Médusés sur radeaux

Par Valmir Rexhepi

Karamazov / d’après Les Frères Karamazov de Fédor Dostoïevski / mise en scène de Jean Bellorini / Théâtre de Carouge / du 1 au 13 novembre 2016 / Plus d’infos

© Victor Tonelli
© Victor Tonelli

Le temps du roman fait place au temps du théâtre sans accroc, comme par magie.  Fiodor et ses fils sont à la dérive :  vont-ils toucher terre ?  

Présentée pour la première fois au Festival d’Avignon 2016, la pièce de Jean Bellorini se donne sur les planches du Théâtre de Carouge. Le metteur en scène n’en est pas à son coup d’essai dans la pratique d’adaptation d’un texte littéraire : après Tempête sous un crâne tiré des Misérables de Hugo et Paroles Gelées d’après le Quart livre de Rabelais, il nous propose Karamazov, travaillé d’après le chef d’œuvre de Dostoïevski. Une pièce ? Une adaptation, une transposition, une réécriture : on ne saurait ranger le projet dans l’une ou l’autre de ces catégories sans d’emblée le réduire.

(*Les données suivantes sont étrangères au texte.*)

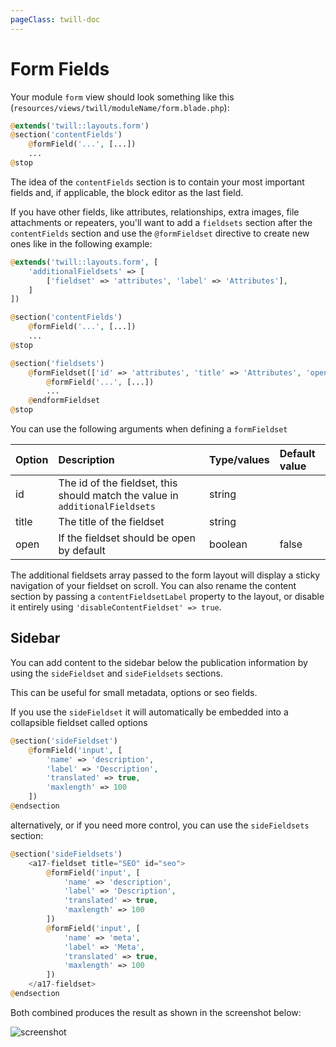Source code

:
 ```yaml
---
pageClass: twill-doc
---
```


# Form Fields

Your module `form` view should look something like this (`resources/views/twill/moduleName/form.blade.php`):

```php
@extends('twill::layouts.form')
@section('contentFields')
    @formField('...', [...])
    ...
@stop
```

The idea of the `contentFields` section is to contain your most important fields and, if applicable, the block editor as
the last field.

If you have other fields, like attributes, relationships, extra images, file attachments or repeaters, you'll want to
add a `fieldsets` section after the `contentFields` section and use the `@formFieldset` directive to create new ones
like in the following example:

```php
@extends('twill::layouts.form', [
    'additionalFieldsets' => [
        ['fieldset' => 'attributes', 'label' => 'Attributes'],
    ]
])

@section('contentFields')
    @formField('...', [...])
    ...
@stop

@section('fieldsets')
    @formFieldset(['id' => 'attributes', 'title' => 'Attributes', 'open' => false])
        @formField('...', [...])
        ...
    @endformFieldset
@stop
```

You can use the following arguments when defining a `formFieldset`

| Option      | Description                                                                  | Type/values    | Default value |
|:------------|:-----------------------------------------------------------------------------|:---------------|:--------------|
| id          | The id of the fieldset, this should match the value in `additionalFieldsets` | string         |               |
| title       | The title of the fieldset                                                    | string         |               |
| open        | If the fieldset should be open by default                                    | boolean        | false         |


The additional fieldsets array passed to the form layout will display a sticky navigation of your fieldset on scroll.
You can also rename the content section by passing a `contentFieldsetLabel` property to the layout, or disable it
entirely using
`'disableContentFieldset' => true`.

## Sidebar

You can add content to the sidebar below the publication information by using the `sideFieldset` and `sideFieldsets`
sections.

This can be useful for small metadata, options or seo fields.

If you use the `sideFieldset` it will automatically be embedded into a collapsible fieldset called options

```php
@section('sideFieldset')
    @formField('input', [
        'name' => 'description',
        'label' => 'Description',
        'translated' => true,
        'maxlength' => 100
    ])
@endsection
```

alternatively, or if you need more control, you can use the `sideFieldsets` section:

```php
@section('sideFieldsets')
    <a17-fieldset title="SEO" id="seo">
        @formField('input', [
            'name' => 'description',
            'label' => 'Description',
            'translated' => true,
            'maxlength' => 100
        ])
        @formField('input', [
            'name' => 'meta',
            'label' => 'Meta',
            'translated' => true,
            'maxlength' => 100
        ])
    </a17-fieldset>
@endsection
```

Both combined produces the result as shown in the screenshot below:

![screenshot](/docs/_media/screenshot-sidebar.png)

À l’origine, il y a le texte de Dostoïevski, dense, dure, long . Les mots de l’auteur russe sont moins des contraintes que des ressorts : ils se signalent dans les propos des personnages, s’estompent, font place à d’autres plus contemporains, se chantent dans un chœur, sur un toit, sur une plateforme.

Sur scène, quelque chose qui se déploie comme un poème, où les personnages et les décors vont et viennent, doucement, sur des rails qui traversent l’espace scénique, comme à la dérive: les machineries, les apparitions- disparitions autorisées par des plateformes qui, dans l’espace immense de la scène, déterminent des espaces plus restreints, plus denses, comme des chapitres. On s’émerveille depuis nos sièges, témoins privilégiés de cette métamorphose de roman en spectacle.

Ils sont là comme sur des radeaux, Yvan face à Aliocha. Le premier achève son récit du Grand Inquisiteur, le second écoute puis embrasse son frère, comme un pardon ou un au revoir. Lentement ils s’éloignent, emportés par les flots lents mais irrésistibles des questionnements, des souffrances qui les travaillent. Ils sont là, tous, les naufragés, comme médusés par leur violence et leur vision du monde. Souffrir pour rien ou pour quelque chose ? Fiodor meurt pour rien ou pour tout, pour personne ou par et pour tous. Il n’y a pas de port, pas d’amarre, nulle lueur dans le ciel pour trouver une route. Comme dans le tableau de Géricault, ce n’est pas tant l’issue qui est montrée (y en a-t-il une ?), que l’implacable dérive des hommes livrés à eux-mêmes.